- Born: 1475 Konya, Ottoman Empire
- Died: December 1522 (aged 46–47) Rhodes, Ottoman Empire
- Spouse: Maria Concetta Doria
- Issue: Two sons Pietro Oshin Said, 2nd Prince of Sayd Unnamed three daughters
- Dynasty: Ottoman
- Father: Cem Sultan
- Mother: Gülşirin Hatun
- Religion: Sunni Islam (previously) Roman Catholicism (later)
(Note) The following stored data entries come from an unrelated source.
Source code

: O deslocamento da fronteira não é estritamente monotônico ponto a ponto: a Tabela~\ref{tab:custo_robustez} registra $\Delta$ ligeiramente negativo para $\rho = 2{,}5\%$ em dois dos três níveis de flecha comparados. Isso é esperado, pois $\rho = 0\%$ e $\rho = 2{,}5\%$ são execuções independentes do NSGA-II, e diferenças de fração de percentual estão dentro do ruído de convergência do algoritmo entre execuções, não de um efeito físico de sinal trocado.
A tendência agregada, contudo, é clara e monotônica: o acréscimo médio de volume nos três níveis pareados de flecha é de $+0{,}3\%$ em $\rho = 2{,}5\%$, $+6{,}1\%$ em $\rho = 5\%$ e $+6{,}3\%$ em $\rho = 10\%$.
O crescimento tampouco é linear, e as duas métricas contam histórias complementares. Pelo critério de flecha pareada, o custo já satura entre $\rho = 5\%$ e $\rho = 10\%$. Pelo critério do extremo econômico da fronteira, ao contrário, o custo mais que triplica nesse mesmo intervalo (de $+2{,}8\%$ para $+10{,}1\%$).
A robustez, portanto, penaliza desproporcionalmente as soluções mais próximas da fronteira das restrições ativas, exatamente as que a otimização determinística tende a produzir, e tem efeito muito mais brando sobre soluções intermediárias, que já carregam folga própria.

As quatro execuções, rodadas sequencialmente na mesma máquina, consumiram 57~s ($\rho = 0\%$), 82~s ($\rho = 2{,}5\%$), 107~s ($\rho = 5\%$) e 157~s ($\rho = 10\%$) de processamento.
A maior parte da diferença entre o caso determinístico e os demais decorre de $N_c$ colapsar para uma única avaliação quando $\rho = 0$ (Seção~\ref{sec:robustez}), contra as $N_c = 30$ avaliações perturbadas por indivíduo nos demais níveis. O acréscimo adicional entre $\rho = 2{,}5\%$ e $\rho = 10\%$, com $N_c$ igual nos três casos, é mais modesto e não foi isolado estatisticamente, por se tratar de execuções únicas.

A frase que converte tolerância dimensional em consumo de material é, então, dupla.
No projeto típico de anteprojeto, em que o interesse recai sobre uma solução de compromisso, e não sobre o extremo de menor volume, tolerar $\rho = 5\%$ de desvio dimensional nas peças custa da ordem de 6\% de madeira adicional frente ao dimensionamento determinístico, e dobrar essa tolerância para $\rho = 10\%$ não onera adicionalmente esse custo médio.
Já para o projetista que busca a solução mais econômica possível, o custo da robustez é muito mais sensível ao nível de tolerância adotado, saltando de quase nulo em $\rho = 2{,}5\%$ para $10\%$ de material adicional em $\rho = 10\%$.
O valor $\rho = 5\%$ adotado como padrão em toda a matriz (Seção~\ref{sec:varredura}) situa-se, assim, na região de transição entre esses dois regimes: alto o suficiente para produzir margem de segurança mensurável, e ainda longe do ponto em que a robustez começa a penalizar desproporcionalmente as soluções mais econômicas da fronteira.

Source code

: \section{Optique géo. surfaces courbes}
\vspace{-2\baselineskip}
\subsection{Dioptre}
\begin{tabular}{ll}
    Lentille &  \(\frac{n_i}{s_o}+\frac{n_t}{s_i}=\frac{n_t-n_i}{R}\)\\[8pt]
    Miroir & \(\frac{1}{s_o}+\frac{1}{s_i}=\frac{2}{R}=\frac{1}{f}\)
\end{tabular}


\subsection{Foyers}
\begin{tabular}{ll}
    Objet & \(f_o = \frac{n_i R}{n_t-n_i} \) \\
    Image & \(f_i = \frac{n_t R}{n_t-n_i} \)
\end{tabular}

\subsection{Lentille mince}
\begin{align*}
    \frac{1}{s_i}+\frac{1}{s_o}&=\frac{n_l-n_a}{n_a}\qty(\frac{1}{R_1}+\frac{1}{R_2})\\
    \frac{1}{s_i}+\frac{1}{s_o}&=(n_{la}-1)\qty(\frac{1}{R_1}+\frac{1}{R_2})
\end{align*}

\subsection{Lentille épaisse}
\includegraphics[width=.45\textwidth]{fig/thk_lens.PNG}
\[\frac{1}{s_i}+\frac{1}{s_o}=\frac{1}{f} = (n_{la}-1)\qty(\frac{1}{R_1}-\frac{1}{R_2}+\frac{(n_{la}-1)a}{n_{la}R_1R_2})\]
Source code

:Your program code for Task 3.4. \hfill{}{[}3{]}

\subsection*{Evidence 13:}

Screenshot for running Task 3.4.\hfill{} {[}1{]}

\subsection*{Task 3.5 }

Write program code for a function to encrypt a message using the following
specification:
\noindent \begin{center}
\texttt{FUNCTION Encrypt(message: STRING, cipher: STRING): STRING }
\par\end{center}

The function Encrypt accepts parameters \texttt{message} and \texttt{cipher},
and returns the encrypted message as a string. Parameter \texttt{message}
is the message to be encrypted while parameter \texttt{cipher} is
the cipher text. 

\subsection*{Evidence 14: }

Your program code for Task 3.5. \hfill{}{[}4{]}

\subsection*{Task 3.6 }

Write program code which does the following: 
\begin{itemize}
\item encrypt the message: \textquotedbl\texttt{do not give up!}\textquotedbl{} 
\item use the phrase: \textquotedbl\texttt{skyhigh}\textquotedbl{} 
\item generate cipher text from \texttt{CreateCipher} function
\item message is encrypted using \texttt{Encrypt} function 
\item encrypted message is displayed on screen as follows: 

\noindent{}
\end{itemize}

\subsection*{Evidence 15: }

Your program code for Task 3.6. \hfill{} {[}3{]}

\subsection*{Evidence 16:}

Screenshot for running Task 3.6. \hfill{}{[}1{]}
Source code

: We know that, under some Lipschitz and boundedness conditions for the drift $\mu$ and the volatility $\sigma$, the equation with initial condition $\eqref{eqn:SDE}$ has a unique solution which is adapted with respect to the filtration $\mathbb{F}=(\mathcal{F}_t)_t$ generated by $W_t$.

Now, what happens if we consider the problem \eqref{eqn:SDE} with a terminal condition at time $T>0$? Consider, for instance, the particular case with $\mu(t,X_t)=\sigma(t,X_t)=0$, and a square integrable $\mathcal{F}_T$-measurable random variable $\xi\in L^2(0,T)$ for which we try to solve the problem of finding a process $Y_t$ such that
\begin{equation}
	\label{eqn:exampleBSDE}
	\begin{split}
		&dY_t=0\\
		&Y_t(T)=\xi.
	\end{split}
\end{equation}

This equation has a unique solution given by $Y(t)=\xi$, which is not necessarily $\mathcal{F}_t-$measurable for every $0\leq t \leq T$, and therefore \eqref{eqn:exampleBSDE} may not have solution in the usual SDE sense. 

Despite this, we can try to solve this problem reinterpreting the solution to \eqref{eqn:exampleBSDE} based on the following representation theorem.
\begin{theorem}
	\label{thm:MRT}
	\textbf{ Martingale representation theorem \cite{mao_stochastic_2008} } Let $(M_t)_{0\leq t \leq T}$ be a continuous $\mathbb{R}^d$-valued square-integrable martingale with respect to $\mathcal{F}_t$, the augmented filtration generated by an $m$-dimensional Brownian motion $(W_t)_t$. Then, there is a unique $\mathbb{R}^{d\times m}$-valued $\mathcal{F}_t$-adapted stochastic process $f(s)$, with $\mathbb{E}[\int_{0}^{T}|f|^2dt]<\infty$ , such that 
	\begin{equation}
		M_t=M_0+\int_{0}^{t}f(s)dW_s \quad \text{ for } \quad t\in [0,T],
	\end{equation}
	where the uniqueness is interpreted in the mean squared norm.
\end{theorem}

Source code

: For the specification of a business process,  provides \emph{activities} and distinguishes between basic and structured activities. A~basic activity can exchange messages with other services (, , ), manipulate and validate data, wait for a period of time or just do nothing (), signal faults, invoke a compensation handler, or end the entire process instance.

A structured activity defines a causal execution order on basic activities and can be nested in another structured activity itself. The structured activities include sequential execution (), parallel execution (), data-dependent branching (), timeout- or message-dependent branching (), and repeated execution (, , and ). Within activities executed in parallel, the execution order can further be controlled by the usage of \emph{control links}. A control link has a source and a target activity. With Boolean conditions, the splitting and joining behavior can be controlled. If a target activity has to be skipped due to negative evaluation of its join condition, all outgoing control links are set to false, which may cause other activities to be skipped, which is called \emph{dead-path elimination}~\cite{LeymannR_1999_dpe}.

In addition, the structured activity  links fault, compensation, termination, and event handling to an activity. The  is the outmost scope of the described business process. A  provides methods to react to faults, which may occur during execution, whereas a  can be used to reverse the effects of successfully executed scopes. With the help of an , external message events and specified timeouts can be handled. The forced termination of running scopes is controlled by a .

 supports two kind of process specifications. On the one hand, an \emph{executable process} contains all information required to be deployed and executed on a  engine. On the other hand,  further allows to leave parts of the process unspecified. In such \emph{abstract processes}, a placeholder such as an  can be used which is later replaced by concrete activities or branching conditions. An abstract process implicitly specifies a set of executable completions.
= Şehzade Murad (son of Cem Sultan) =

Şehzade Murad, later Pierre Mehmed, 1st Prince of Sayd (1475 - December 1522), was an Ottoman prince, son of Cem Sultan and Gülşirin Hatun.

==Life==
Little is known about his early life. After their exile, Murad stayed in Cairo and later escaped to Rhodes, because he feared that the Mamluks would surrender him to Bayezid II, who executed his brothers Abdullah and Oğuzhan. Marino Sanuto says that on 5 December 1516, an ambassador of the Mamluk sultan came to Rhodes to demand the surrender of Murad, but the knights refused outright. Murad was given the Château de Fondo as his residence and showed gratitude by converting to Roman Catholicism, changing his name to Pierre. Pope Alexander VI created the Principate de Sayd in 1492 as a papal fief for him. Later, in 1498, he married an Italian woman named Maria Concetta Doria, born in 1484, daughter of Baldassare Doria and wife Bartolommea Doria, with issue. When Suleiman the Magnificent conquered Rhodes in 1522, he insisted that Murad to be handed over him, whereupon he had the prince executed by strangulation with his two oldest sons.

==Issue==
By his wife, he had seven children, four sons and three daughters:
- Two sons. Strangled together with their father in December 1522, by order of their relative Suleiman the Magnificent;
- Pietro Oshin Said (Rome, 1500 – Naples, 1594), 2nd Prince of Sayd, married Teresa Grimaldi, daughter of Luca Grimaldi and Pellina Spinola, and had:
  - Gianbattista Said (Naples, 1554 – 1602), 3rd Prince of Sayd, 1st Prince of Bibino Magno. In 1599, he married Eleonora Abela, Baroness of Bibino Magno, daughter of Paolo Abela and Imperia Mannara, with issue.
  - Djem Said (Naples, 1561 – 1641), 4th Prince of Sayd, a monk in 1600. He married Matilda Ruffo (dead in 1599), natural daughter of Virgilio Ruffo of the Counts of Sinopoli, with issue.
- Three daughters, whose name are unknown.